Hello Juliusz!
Axel and Simon are right, in the situation you have described the protocol wouldn't loop. It is a broken route.
S crashes, and A switches to B as its next hop for S. At this point, B is still using A as its next hop, so we have a temporary routing loop.
If S crashes A and B are not going to change their routing tables anymore - since S doesn't send any OGMs anymore which could trigger a change in the routing tables of A and B. So A and B stay put until the garbage collector purges the broken route. The assumption that A switches to B is false.
The reason why I believe that Batman is loop free is, that routes are updated upon receiving OGMs from the best ranking next hop. The best ranking next hop knows the best route better than me, because its likelihood of receiving OGMs is greater than the local likelihood. If a locally received OGM - received via the best ranking neighbor - triggers an update it is granted that the best ranking next hop is already informed - naturally,,, So the chain of potential forwarders is loop free until the destination.
This is particularly so because the current implementations are sequence number based, rather than using timers.
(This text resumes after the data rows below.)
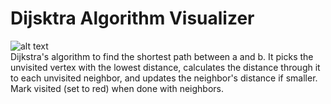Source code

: # Dijsktra Algorithm Visualizer

![alt text](https://upload.wikimedia.org/wikipedia/commons/5/57/Dijkstra_Animation.gif)
<br>
Dijkstra's algorithm to find the shortest path between a and b. It picks the unvisited vertex with the lowest distance, calculates the distance through it to each unvisited neighbor, and updates the neighbor's distance if smaller. Mark visited (set to red) when done with neighbors.

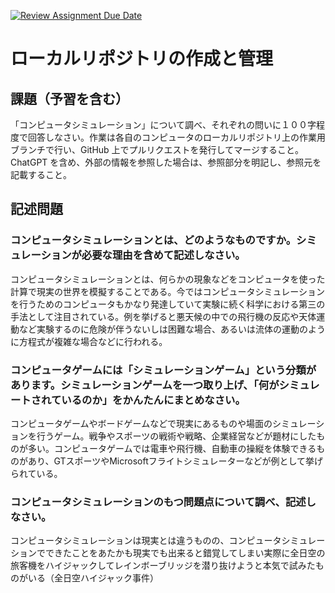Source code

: [![Review Assignment Due Date](https://classroom.github.com/assets/deadline-readme-button-24ddc0f5d75046c5622901739e7c5dd533143b0c8e959d652212380cedb1ea36.svg)](https://classroom.github.com/a/wXVH1iCY)
# ローカルリポジトリの作成と管理

## 課題（予習を含む）

「コンピュータシミュレーション」について調べ、それぞれの問いに１００字程度で回答しなさい。作業は各自のコンピュータのローカルリポジトリ上の作業用ブランチで行い、GitHub 上でプルリクエストを発行してマージすること。ChatGPT を含め、外部の情報を参照した場合は、参照部分を明記し、参照元を記載すること。

## 記述問題

### コンピュータシミュレーションとは、どのようなものですか。シミュレーションが必要な理由を含めて記述しなさい。
コンピュータシミュレーションとは、何らかの現象などをコンピュータを使った計算で現実の世界を模擬することである。今ではコンピュータシミュレーションを行うためのコンピュータもかなり発達していて実験に続く科学における第三の手法として注目されている。例を挙げると悪天候の中での飛行機の反応や天体運動など実験するのに危険が伴うないしは困難な場合、あるいは流体の運動のように方程式が複雑な場合などに行われる。

### コンピュータゲームには「シミュレーションゲーム」という分類があります。シミュレーションゲームを一つ取り上げ、「何がシミュレートされているのか」をかんたんにまとめなさい。
コンピュータゲームやボードゲームなどで現実にあるものや場面のシミュレーションを行うゲーム。戦争やスポーツの戦術や戦略、企業経営などが題材にしたものが多い。コンピュータゲームでは電車や飛行機、自動車の操縦を体験できるものがあり、GTスポーツやMicrosoftフライトシミュレーターなどが例として挙げられている。


### コンピュータシミュレーションのもつ問題点について調べ、記述しなさい。
コンピュータシミュレーションは現実とは違うものの、コンピュータシミュレーションでできたことをあたかも現実でも出来ると錯覚してしまい実際に全日空の旅客機をハイジャックしてレインボーブリッジを潜り抜けようと本気で試みたものがいる（全日空ハイジャック事件）
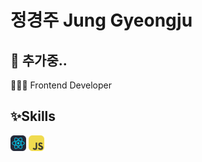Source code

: # 정경주 Jung Gyeongju

## 🚧 추가중..
👩🏻‍💻 Frontend Developer

## ✨Skills
<img src="src/assets/icon/skill/skill-readme/React.svg" alt="" width="25" height="25"> <img src="src/assets/icon/skill/skill-readme/JavaScript.svg" width="25" height="25">


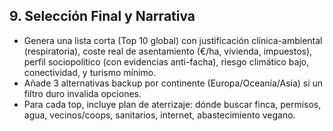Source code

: ## 9. Selección Final y Narrativa

*   Genera una lista corta (Top 10 global) con justificación clínica-ambiental (respiratoria), coste real de asentamiento (€/ha, vivienda, impuestos), perfil sociopolítico (con evidencias anti-facha), riesgo climático bajo, conectividad, y turismo mínimo.
*   Añade 3 alternativas backup por continente (Europa/Oceanía/Asia) si un filtro duro invalida opciones.
*   Para cada top, incluye plan de aterrizaje: dónde buscar finca, permisos, agua, vecinos/coops, sanitarios, internet, abastecimiento vegano.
This is granting that temporary loops can't occur - which could happen if timers could occasionally trigger purges that are not synced.
This is consistent with the test results of Batman-Experimental at Meraka in a physical 49-node grid. I did some inital tests there on the 4 longest possible routes in the grid (from each corner to each opposite corner, from each center of side to center of opposite side) at -30 dBm transmit power, -30dbm receive attenuation. 4 simultaneous traffic streams were saturating the capacity of these routes, all colliding in the center of the grid. Links were very weak, with high packet loss to single hop neighbors even when the whole network was idle. So a round trip from corner to corner often took 12 - 15 hops.
Under no circumstances did the protocol loop. Also we did run a long series of tests with Batman-EXP and OLSR with ETX and Fisheye enabled, that David Johnson had previously used to compare mesh routing protocols, like AODV, DART, OLSR-RFC, OLSR with ETX .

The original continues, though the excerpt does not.